BEGIN Data to examine
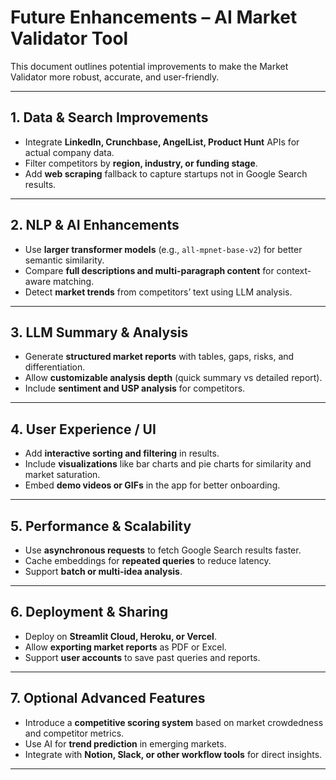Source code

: # Future Enhancements – AI Market Validator Tool

This document outlines potential improvements to make the Market Validator more robust, accurate, and user-friendly.

---

## 1. Data & Search Improvements
- Integrate **LinkedIn, Crunchbase, AngelList, Product Hunt** APIs for actual company data.
- Filter competitors by **region, industry, or funding stage**.
- Add **web scraping** fallback to capture startups not in Google Search results.

---

## 2. NLP & AI Enhancements
- Use **larger transformer models** (e.g., `all-mpnet-base-v2`) for better semantic similarity.
- Compare **full descriptions and multi-paragraph content** for context-aware matching.
- Detect **market trends** from competitors’ text using LLM analysis.

---

## 3. LLM Summary & Analysis
- Generate **structured market reports** with tables, gaps, risks, and differentiation.
- Allow **customizable analysis depth** (quick summary vs detailed report).
- Include **sentiment and USP analysis** for competitors.

---

## 4. User Experience / UI
- Add **interactive sorting and filtering** in results.
- Include **visualizations** like bar charts and pie charts for similarity and market saturation.
- Embed **demo videos or GIFs** in the app for better onboarding.

---

## 5. Performance & Scalability
- Use **asynchronous requests** to fetch Google Search results faster.
- Cache embeddings for **repeated queries** to reduce latency.
- Support **batch or multi-idea analysis**.

---

## 6. Deployment & Sharing
- Deploy on **Streamlit Cloud, Heroku, or Vercel**.
- Allow **exporting market reports** as PDF or Excel.
- Support **user accounts** to save past queries and reports.

---

## 7. Optional Advanced Features
- Introduce a **competitive scoring system** based on market crowdedness and competitor metrics.
- Use AI for **trend prediction** in emerging markets.
- Integrate with **Notion, Slack, or other workflow tools** for direct insights.

---

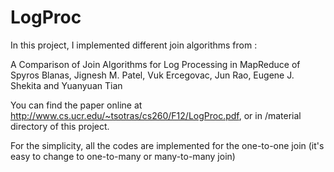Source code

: LogProc
=======
In this project, I implemented different join algorithms from : 

A Comparison of Join Algorithms for Log Processing in MapReduce of Spyros Blanas, Jignesh M. Patel, Vuk Ercegovac, Jun Rao, Eugene J. Shekita and Yuanyuan Tian

You can find the paper online at http://www.cs.ucr.edu/~tsotras/cs260/F12/LogProc.pdf, or in /material directory of this project.

For the simplicity, all the codes are implemented for the one-to-one join (it's easy to change to one-to-many or many-to-many join)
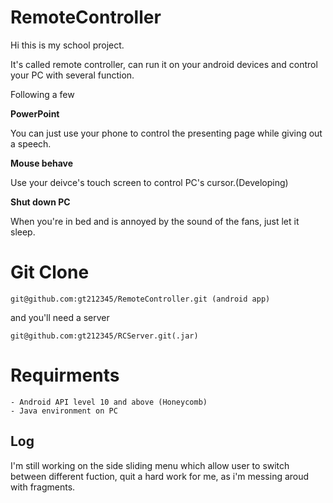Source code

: RemoteController
================
Hi this is my school project.

It's called remote controller, can run it on your android devices and control your PC with several function. 

Following a few

**PowerPoint**
    
You can just use your phone to control the presenting page while giving out a speech.
    
**Mouse behave**
    
 Use your deivce's touch screen to control PC's cursor.(Developing)
    
**Shut down PC**
    
 When you're in bed and is annoyed by the sound of the fans, just let it sleep.
     
# Git Clone
    git@github.com:gt212345/RemoteController.git (android app)
and you'll need a server

	git@github.com:gt212345/RCServer.git(.jar)

# Requirments
    - Android API level 10 and above (Honeycomb)
    - Java environment on PC

## Log

I'm still working on the side sliding menu which allow user to switch between different fuction, quit a hard work for me, as i'm messing aroud with fragments.


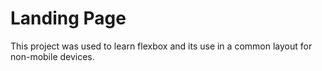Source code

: # Landing Page

This project was used to learn flexbox and its use in a common layout for non-mobile devices.
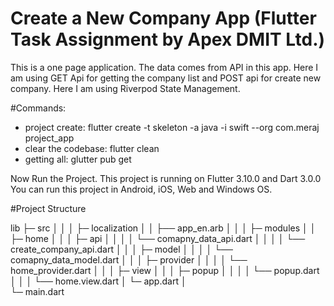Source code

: # Create a New Company App (Flutter Task Assignment by Apex DMIT Ltd.)

This is a one page application. 
The data comes from API in this app.
Here I am using GET Api for getting the company list and POST api for create new company.
Here I am using Riverpod State Management.

#Commands:

* project create: flutter create -t skeleton -a java -i swift --org com.meraj project_app
* clear the codebase: flutter clean
* getting all: glutter pub get

Now Run the Project.
This project is running on Flutter 3.10.0 and Dart 3.0.0
You can run this project in Android, iOS, Web and Windows OS.

#Project Structure

lib
├─ src
│  │ 
│  ├─ localization
│  │   ├── app_en.arb
│  │ 
│  ├─ modules
│  │   ├─ home
│  │   │   ├─ api
│  │   │   │   └── comapny_data_api.dart
│  │   │   │   └── create_company_api.dart
│  │   │   ├─ model
│  │   │   │   └── comapny_data_model.dart
│  │   │   ├─ provider
│  │   │   │   └── home_provider.dart
│  │   │   ├─ view
│  │   │       ├─ popup
│  │   │       │   └── popup.dart
│  │   │       └── home.view.dart
│  └─ app.dart
│  
└─ main.dart
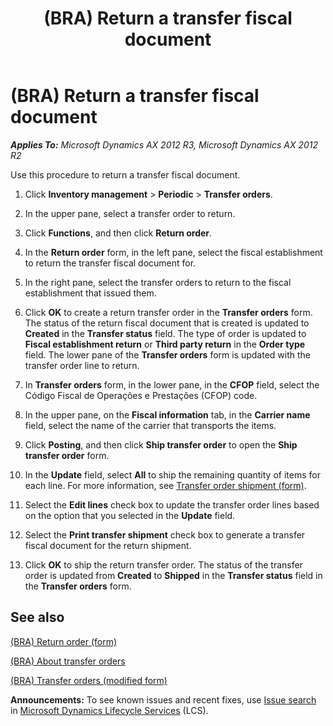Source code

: ﻿---
title: (BRA) Return a transfer fiscal document
TOCTitle: (BRA) Return a transfer fiscal document
ms:assetid: e3d0201b-f676-4e19-baff-586eabbbae30
ms:mtpsurl: https://technet.microsoft.com/en-us/library/JJ933535(v=AX.60)
ms:contentKeyID: 50935149
ms.date: 04/18/2014
mtps_version: v=AX.60
f1_keywords:
- BRA
- Brazil
- Transfer fiscal documents
- Return transfer orders
---

# (BRA) Return a transfer fiscal document 


_**Applies To:** Microsoft Dynamics AX 2012 R3, Microsoft Dynamics AX 2012 R2_

Use this procedure to return a transfer fiscal document.

1.  Click **Inventory management** \> **Periodic** \> **Transfer orders**.

2.  In the upper pane, select a transfer order to return.

3.  Click **Functions**, and then click **Return order**.

4.  In the **Return order** form, in the left pane, select the fiscal establishment to return the transfer fiscal document for.

5.  In the right pane, select the transfer orders to return to the fiscal establishment that issued them.

6.  Click **OK** to create a return transfer order in the **Transfer orders** form. The status of the return fiscal document that is created is updated to **Created** in the **Transfer status** field. The type of order is updated to **Fiscal establishment return** or **Third party return** in the **Order type** field. The lower pane of the **Transfer orders** form is updated with the transfer order line to return.

7.  In **Transfer orders** form, in the lower pane, in the **CFOP** field, select the Código Fiscal de Operações e Prestações (CFOP) code.

8.  In the upper pane, on the **Fiscal information** tab, in the **Carrier name** field, select the name of the carrier that transports the items.

9.  Click **Posting**, and then click **Ship transfer order** to open the **Ship transfer order** form.

10. In the **Update** field, select **All** to ship the remaining quantity of items for each line. For more information, see [Transfer order shipment (form)](https://technet.microsoft.com/en-us/library/aa577094\(v=ax.60\)).

11. Select the **Edit lines** check box to update the transfer order lines based on the option that you selected in the **Update** field.

12. Select the **Print transfer shipment** check box to generate a transfer fiscal document for the return shipment.

13. Click **OK** to ship the return transfer order. The status of the transfer order is updated from **Created** to **Shipped** in the **Transfer status** field in the **Transfer orders** form.

## See also

[(BRA) Return order (form)](https://technet.microsoft.com/en-us/library/jj911254\(v=ax.60\))

[(BRA) About transfer orders](bra-about-transfer-orders.md)

[(BRA) Transfer orders (modified form)](https://technet.microsoft.com/en-us/library/jj910973\(v=ax.60\))

  
**Announcements:** To see known issues and recent fixes, use [Issue search](http://go.microsoft.com/fwlink/?linkid=389258) in [Microsoft Dynamics Lifecycle Services](http://go.microsoft.com/fwlink/?linkid=306505) (LCS).

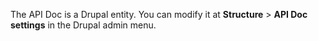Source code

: The API Doc is a Drupal entity. You can modify it at **Structure** \> **API Doc settings** in the Drupal admin menu.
END Data to examine
• [Work request] Nothing but a number is wanted here: the count of lines in the listing with the word "queries".

• [Written response] 2